(Por Dolores Pruneda) Cocina tumbera es un libro en dos tiempos, el del encierro carcelario y el de un jardín en conurbano donde el autor de esas recetas, un exconvicto conocido, Pedro Palomar, asiduo en festivales de novela policial con obra propia, actor de obras de teatro montadas en algunos de los centros culturales más icónicos del país, defensor de reclusos que piden su libertad, charla con Fernanda Mejía, quien escribe sobre ese pasado culinario mientras sirve a su mesa nuevas recetas, hechas de pura inventiva, casi con lo que no hay, concentradas en el sabor y alejadas de pretensiones esteticistas.
Las recetas son resultado de días y días de encuentros y charlas, de repasar qué hacían para sentirse un poco bien y que la psiquis sobreviva. "La comida que te da la cárcel es muy mala -dice Mejía-, tiene que ver con la pérdida de derechos en general y la inventiva que aparece en la ranchada, cocinar tu propia comida con lo que te llevan los visitantes para cubrir el déficit carcelario, te devuelve la condición de sujeto y de derecho al goce, si querés".

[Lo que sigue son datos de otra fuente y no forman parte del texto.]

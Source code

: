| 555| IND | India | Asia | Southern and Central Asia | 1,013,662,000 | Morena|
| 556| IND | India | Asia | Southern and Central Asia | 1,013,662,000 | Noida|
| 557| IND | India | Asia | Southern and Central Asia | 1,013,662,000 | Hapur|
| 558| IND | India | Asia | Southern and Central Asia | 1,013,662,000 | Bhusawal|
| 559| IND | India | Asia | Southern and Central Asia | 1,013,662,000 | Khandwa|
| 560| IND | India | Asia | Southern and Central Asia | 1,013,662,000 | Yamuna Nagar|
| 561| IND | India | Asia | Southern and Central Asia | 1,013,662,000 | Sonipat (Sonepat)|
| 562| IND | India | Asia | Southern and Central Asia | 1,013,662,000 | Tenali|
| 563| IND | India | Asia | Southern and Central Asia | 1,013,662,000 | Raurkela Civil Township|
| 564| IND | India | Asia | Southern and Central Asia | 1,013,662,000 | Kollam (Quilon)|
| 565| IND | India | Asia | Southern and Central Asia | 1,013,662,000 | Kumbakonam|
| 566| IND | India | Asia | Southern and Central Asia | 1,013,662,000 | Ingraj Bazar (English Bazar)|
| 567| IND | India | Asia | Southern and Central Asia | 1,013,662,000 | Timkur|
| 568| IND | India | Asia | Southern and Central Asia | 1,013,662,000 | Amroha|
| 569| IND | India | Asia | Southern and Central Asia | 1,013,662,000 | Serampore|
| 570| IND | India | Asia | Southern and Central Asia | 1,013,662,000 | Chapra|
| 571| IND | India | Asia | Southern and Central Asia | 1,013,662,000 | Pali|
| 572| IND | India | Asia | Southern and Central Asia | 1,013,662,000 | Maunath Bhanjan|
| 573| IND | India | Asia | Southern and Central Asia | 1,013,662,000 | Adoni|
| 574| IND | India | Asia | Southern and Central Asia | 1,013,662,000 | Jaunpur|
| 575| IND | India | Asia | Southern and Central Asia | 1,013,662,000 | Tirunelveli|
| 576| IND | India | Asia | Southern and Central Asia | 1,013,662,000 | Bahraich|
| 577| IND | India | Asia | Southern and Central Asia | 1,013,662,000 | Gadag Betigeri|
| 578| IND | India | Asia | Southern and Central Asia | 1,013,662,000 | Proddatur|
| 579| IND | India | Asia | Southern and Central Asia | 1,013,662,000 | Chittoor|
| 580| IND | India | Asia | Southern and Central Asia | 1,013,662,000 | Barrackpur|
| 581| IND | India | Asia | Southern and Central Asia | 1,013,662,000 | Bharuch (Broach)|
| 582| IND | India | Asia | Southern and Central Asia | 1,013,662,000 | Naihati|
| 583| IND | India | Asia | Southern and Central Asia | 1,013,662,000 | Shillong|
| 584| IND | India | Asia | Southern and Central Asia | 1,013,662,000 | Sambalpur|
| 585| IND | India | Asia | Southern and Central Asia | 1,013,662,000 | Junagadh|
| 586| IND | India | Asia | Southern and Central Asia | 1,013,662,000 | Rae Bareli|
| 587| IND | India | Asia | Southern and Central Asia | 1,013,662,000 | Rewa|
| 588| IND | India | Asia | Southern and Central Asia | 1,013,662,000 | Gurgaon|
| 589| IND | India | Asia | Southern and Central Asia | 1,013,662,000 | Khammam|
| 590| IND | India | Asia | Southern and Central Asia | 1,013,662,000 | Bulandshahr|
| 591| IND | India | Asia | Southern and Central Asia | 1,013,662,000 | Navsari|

El libro editado por Sudestada está centrado en Pedro Palomar, niño de la calle que pasó 30 de sus 65, 70 años preso, desde que lo designaban con números en las cárceles de la dictadura hasta cuando la educación primaria se volvió obligatoria y más. No volvió a estar preso desde 2004. Lo escribe Mejía, una comunicadora social y amiga de Palomar. Los personajes son gentes de esos entornos: los guaraníes Chaque che, que quiere decir cuidado, y Pirayagua, que significa pez perro; Caballo Medina, uno de los presos acomodado Pabellón 3 de Devoto; el Vikingo Pérez, al que sólo Pedro llamaba La Viki, compañero de cocina y mariscada en Gallegos.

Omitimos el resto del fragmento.